Lindsay Murch is a doctoral researcher in the ICCS and POLSIS and a research assistant in the developing field of drone warfare. Lindsay’s research starts with the premise that transnational civil society has played a role in the regulating and prohibiting of both anti-personnel mines (APMs) and Cluster munitions. It aims to discover what this role was and to ascertain if there are lessons from these cases that can be applied to the burgeoning campaign against the use of killer drones. By applying process tracing to the data gathered from these interviews, Lindsay aims to establish causal links, and their direction in order to establish how the literature on transnational civil society can contribute to our understanding of how new international norms develop.
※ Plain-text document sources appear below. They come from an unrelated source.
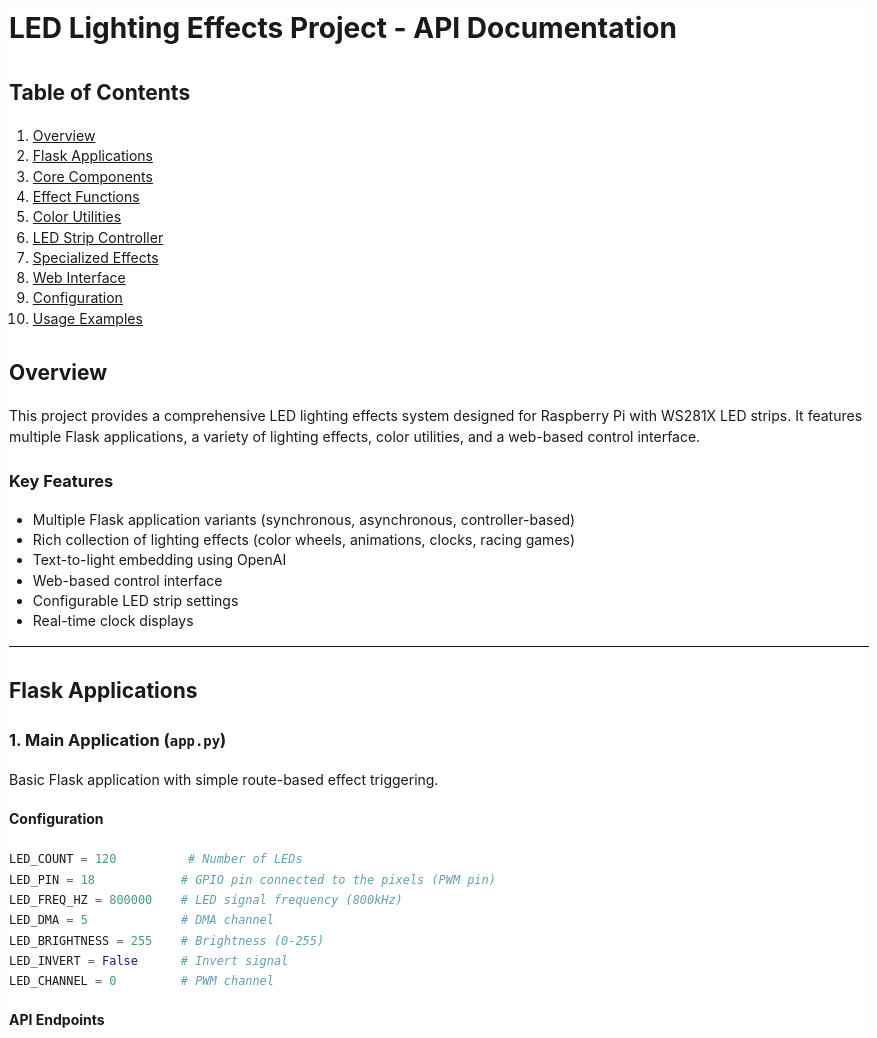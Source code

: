 # LED Lighting Effects Project - API Documentation

## Table of Contents
1. [Overview](#overview)
2. [Flask Applications](#flask-applications)
3. [Core Components](#core-components)
4. [Effect Functions](#effect-functions)
5. [Color Utilities](#color-utilities)
6. [LED Strip Controller](#led-strip-controller)
7. [Specialized Effects](#specialized-effects)
8. [Web Interface](#web-interface)
9. [Configuration](#configuration)
10. [Usage Examples](#usage-examples)

## Overview

This project provides a comprehensive LED lighting effects system designed for Raspberry Pi with WS281X LED strips. It features multiple Flask applications, a variety of lighting effects, color utilities, and a web-based control interface.

### Key Features
- Multiple Flask application variants (synchronous, asynchronous, controller-based)
- Rich collection of lighting effects (color wheels, animations, clocks, racing games)
- Text-to-light embedding using OpenAI
- Web-based control interface
- Configurable LED strip settings
- Real-time clock displays

---

## Flask Applications

### 1. Main Application (`app.py`)

Basic Flask application with simple route-based effect triggering.

#### Configuration
```python
LED_COUNT = 120          # Number of LEDs
LED_PIN = 18            # GPIO pin connected to the pixels (PWM pin)
LED_FREQ_HZ = 800000    # LED signal frequency (800kHz)
LED_DMA = 5             # DMA channel
LED_BRIGHTNESS = 255    # Brightness (0-255)
LED_INVERT = False      # Invert signal
LED_CHANNEL = 0         # PWM channel
```

#### API Endpoints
As drone technology is rapidly proliferating this case offers a unique opportunity to see how a norm develops through the efforts of bodies such as the International Committee for Robotic Arms Control (ICRAC), and to compare this with accounts of the development of norms against earlier weapons systems. 

 

Jonna Nyman is a doctoral researcher within POLSIS and is currently developing a critical empirical analysis of how central actors from China and the USA discursively constructed energy security from 2000 onwards. In particular, she interested in analysing the relationship between energy security discourses, (foreign) policy and bilateral relations through the adoption of a ‘critical constructivist’ approach to energy security. Her thesis aims to improve understandings of energy security in US-China relations through critical analysis, to make a theoretical and empirical contribution to security studies and the emerging field of critical energy security studies.